## Assignment
Please set down every entry from the listing below, word for word.

+++ Record excerpts

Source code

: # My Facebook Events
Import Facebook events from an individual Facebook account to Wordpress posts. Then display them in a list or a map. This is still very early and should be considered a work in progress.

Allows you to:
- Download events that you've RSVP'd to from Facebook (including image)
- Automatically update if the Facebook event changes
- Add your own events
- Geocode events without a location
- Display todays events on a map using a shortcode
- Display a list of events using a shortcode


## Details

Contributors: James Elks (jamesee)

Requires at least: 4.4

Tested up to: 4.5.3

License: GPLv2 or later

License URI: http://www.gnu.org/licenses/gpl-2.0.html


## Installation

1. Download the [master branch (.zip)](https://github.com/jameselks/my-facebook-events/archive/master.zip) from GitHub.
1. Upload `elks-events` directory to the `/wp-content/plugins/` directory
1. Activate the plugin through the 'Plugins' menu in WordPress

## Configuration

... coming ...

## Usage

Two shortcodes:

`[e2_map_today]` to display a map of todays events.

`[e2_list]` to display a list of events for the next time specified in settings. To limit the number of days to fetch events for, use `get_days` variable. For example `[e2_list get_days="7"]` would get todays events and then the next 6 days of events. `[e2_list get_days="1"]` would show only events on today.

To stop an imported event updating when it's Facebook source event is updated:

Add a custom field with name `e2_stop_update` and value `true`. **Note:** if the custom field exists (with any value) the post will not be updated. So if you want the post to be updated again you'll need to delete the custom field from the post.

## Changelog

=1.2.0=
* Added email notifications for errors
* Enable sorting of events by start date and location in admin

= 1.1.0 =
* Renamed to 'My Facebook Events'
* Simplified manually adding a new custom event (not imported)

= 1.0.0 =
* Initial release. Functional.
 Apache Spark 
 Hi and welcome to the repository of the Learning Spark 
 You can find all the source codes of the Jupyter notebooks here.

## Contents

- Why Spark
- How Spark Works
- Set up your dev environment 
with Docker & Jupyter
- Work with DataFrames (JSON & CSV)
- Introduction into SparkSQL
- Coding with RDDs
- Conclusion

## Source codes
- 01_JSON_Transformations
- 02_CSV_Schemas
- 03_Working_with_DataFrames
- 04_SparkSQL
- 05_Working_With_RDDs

++++++

## Exercise output
Source code

: # My Facebook Events
Import Facebook events from an individual Facebook account to Wordpress posts. Then display them in a list or a map. This is still very early and should be considered a work in progress.

Allows you to:
- Download events that you've RSVP'd to from Facebook (including image)
- Automatically update if the Facebook event changes
- Add your own events
- Geocode events without a location
- Display todays events on a map using a shortcode
- Display a list of events using a shortcode


## Details

Contributors: James Elks (jamesee)

Requires at least: 4.4

Tested up to: 4.5.3

License: GPLv2 or later

License URI: http://www.gnu.org/licenses/gpl-2.0.html


## Installation

1. Download the [master branch (.zip)](https://github.com/jameselks/my-facebook-events/archive/master.zip) from GitHub.
1. Upload `elks-events` directory to the `/wp-content/plugins/` directory
1. Activate the plugin through the 'Plugins' menu in WordPress

## Configuration

... coming ...

## Usage

Two shortcodes:

`[e2_map_today]` to display a map of todays events.

`[e2_list]` to display a list of events for the next time specified in settings. To limit the number of days to fetch events for, use `get_days` variable. For example `[e2_list get_days="7"]` would get todays events and then the next 6 days of events. `[e2_list get_days="1"]` would show only events on today.

To stop an imported event updating when it's Facebook source event is updated:

Add a custom field with name `e2_stop_update` and value `true`. **Note:** if the custom field exists (with any value) the post will not be updated. So if you want the post to be updated again you'll need to delete the custom field from the post.

## Changelog

=1.2.0=
* Added email notifications for errors
* Enable sorting of events by start date and location in admin

= 1.1.0 =
* Renamed to 'My Facebook Events'
* Simplified manually adding a new custom event (not imported)

= 1.0.0 =
* Initial release. Functional.
 Apache Spark 
 Hi and welcome to the repository of the Learning Spark 
 You can find all the source codes of the Jupyter notebooks here.

## Contents

- Why Spark
- How Spark Works
- Set up your dev environment 
with Docker & Jupyter
- Work with DataFrames (JSON & CSV)
- Introduction into SparkSQL
- Coding with RDDs
- Conclusion

## Source codes
- 01_JSON_Transformations
- 02_CSV_Schemas
- 03_Working_with_DataFrames
- 04_SparkSQL
- 05_Working_With_RDDs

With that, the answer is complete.